The first generation of electronic endoscopes has been used in clinical practice since 1983, and the third generation of electronic endoscopes has been produced for clinical use. The more famous companies in the world that produce electronic endoscopes include Welchallyn in the United States and Olympus in Japan. Due to the advent of electronic endoscopy, it has created a new chapter in the history of diagnosis and treatment of endoscopy for more than 100 years. I believe that electronic endoscopy will play a huge role in clinical, teaching and scientific research.

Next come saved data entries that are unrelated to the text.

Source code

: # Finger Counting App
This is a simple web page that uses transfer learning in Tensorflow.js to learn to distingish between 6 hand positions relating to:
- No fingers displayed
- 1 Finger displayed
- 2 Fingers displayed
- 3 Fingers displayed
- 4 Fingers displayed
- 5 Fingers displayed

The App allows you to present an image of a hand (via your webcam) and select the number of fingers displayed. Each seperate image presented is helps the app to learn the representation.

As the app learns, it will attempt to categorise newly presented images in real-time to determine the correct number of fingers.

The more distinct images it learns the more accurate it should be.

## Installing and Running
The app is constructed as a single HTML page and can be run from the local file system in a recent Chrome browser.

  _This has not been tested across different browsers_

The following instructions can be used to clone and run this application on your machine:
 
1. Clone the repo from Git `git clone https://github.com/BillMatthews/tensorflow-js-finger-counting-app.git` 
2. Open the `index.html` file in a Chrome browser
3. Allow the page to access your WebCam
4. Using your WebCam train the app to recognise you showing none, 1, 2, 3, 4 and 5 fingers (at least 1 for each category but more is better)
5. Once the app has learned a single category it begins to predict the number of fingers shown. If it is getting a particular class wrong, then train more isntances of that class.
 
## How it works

Imaging principle of medical electronic endoscope：
The imaging principle of electronic endoscopes is to use the light emitted by the light source equipped with the television information center, and the light is introduced into the cavity of the subject through the optical fiber guide in the endoscope. The CCD image sensor receives the light reflected from the mucosal surface of the body cavity, converts the light into an electrical signal, and then transmits the signal to the television information center through a wire. The information center stores and processes these electrical signals, and finally transmits them to a TV monitor to display a color mucosal image of the inspected organ on the screen. There are currently two types of CCD image sensors used in the world, and the specific ways in which color images are formed are slightly different.

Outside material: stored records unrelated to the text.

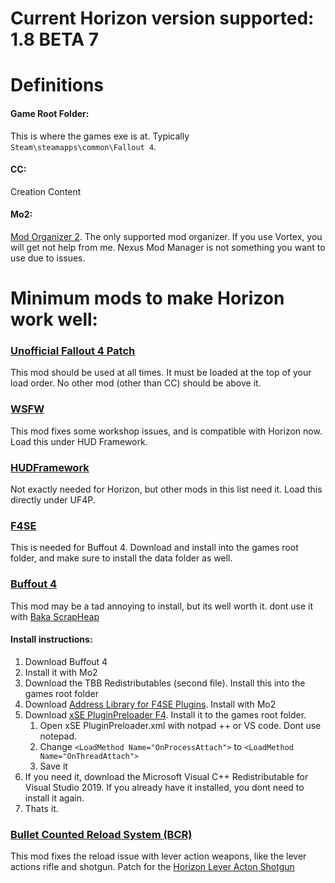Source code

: # Current Horizon version supported: 1.8 BETA 7

# Definitions

#### Game Root Folder:
This is where the games exe is at. Typically `Steam\steamapps\common\Fallout 4`.
#### CC:
Creation Content
#### Mo2:
[Mod Organizer 2](https://www.nexusmods.com/skyrimspecialedition/mods/6194). The only supported mod organizer. If you use Vortex, you will get not help from me. Nexus Mod Manager is not something you want to use due to issues.

# Minimum mods to make Horizon work well:

### [Unofficial Fallout 4 Patch](https://www.nexusmods.com/fallout4/mods/4598)
This mod should be used at all times. It must be loaded at the top of your load order. No other mod (other than CC) should be above it.
### [WSFW](https://www.nexusmods.com/fallout4/mods/35004)
This mod fixes some workshop issues, and is compatible with Horizon now. Load this under HUD Framework.
### [HUDFramework](https://www.nexusmods.com/fallout4/mods/20309)
Not exactly needed for Horizon, but other mods in this list need it. Load this directly under UF4P.
### [F4SE](https://f4se.silverlock.org)
This is needed for Buffout 4. Download and install into the games root folder, and make sure to install the data folder as well.
### [Buffout 4](https://www.nexusmods.com/fallout4/mods/47359)
This mod may be a tad annoying to install, but its well worth it. dont use it with [Baka ScrapHeap](https://www.nexusmods.com/fallout4/mods/46340)
#### Install instructions:
1. Download Buffout 4
2. Install it with Mo2
3. Download the TBB Redistributables (second file). Install this into the games root folder
4. Download [Address Library for F4SE Plugins](https://www.nexusmods.com/fallout4/mods/47327). Install with Mo2
5. Download [xSE PluginPreloader F4](https://www.nexusmods.com/fallout4/mods/33946). Install it to the games root folder.
    1. Open xSE PluginPreloader.xml with notpad ++ or VS code. Dont use notepad.
    2. Change `<LoadMethod Name="OnProcessAttach">` to `<LoadMethod Name="OnThreadAttach">`
    3. Save it
6. If you need it, download the Microsoft Visual C++ Redistributable for Visual Studio 2019. If you already have it installed, you dont need to install it again.
7. Thats it.
### [Bullet Counted Reload System (BCR)](https://www.nexusmods.com/fallout4/mods/41178)
This mod fixes the reload issue with lever action weapons, like the lever actions rifle and shotgun.
Patch for the [Horizon Lever Acton Shotgun](https://www.nexusmods.com/fallout4/mods/45120)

Advantages of electronic endoscopy in clinical application：
1. Simple, flexible and convenient to operate
Due to the application of electronic technology, when diagnosing and treating diseases, operators, assistants, and other staff can perform various operations under the direct gaze of monitors, so that operators in all aspects can cooperate tacitly and safely. Therefore, it is easy to operate,lively, convenient and easy to master.
2. The patient’s discomfort is minimized
Due to the fineness of the endoscope body, the discomfort of the patient is minimized when the body is inserted into the body cavity.
3. Greatly improved diagnostic capabilities
Due to the application of CCD, the pixel ratio of fiber endoscopes has been greatly increased, the image is clearer and more realistic, and it has a magnification function. Therefore, it has a high ability to distinguish. It can observe the fine structure of the gastric mucosa, which means that it can observe the smallest anatomical unit of the gastric mucosa-the stomach cell and the small sulcus. Therefore, minor lesions can be found, and the ultimate goal of early detection, early diagnosis, and early treatment can be achieved. In addition, due to the wide field of view of the electronic endoscope and the large bending angle of the front end of the endoscope, blind spots are avoided. Therefore, this is also one of the main factors in the ability of the manuscript to diagnose and avoid missed diagnosis.
4. Facilitate teaching and clinical case discussion
Since the images are observed on the monitor screen, it can be used for more people to observe and learn together and discuss cases. At the same time, it also provides good conditions for improving the level of diagnosis.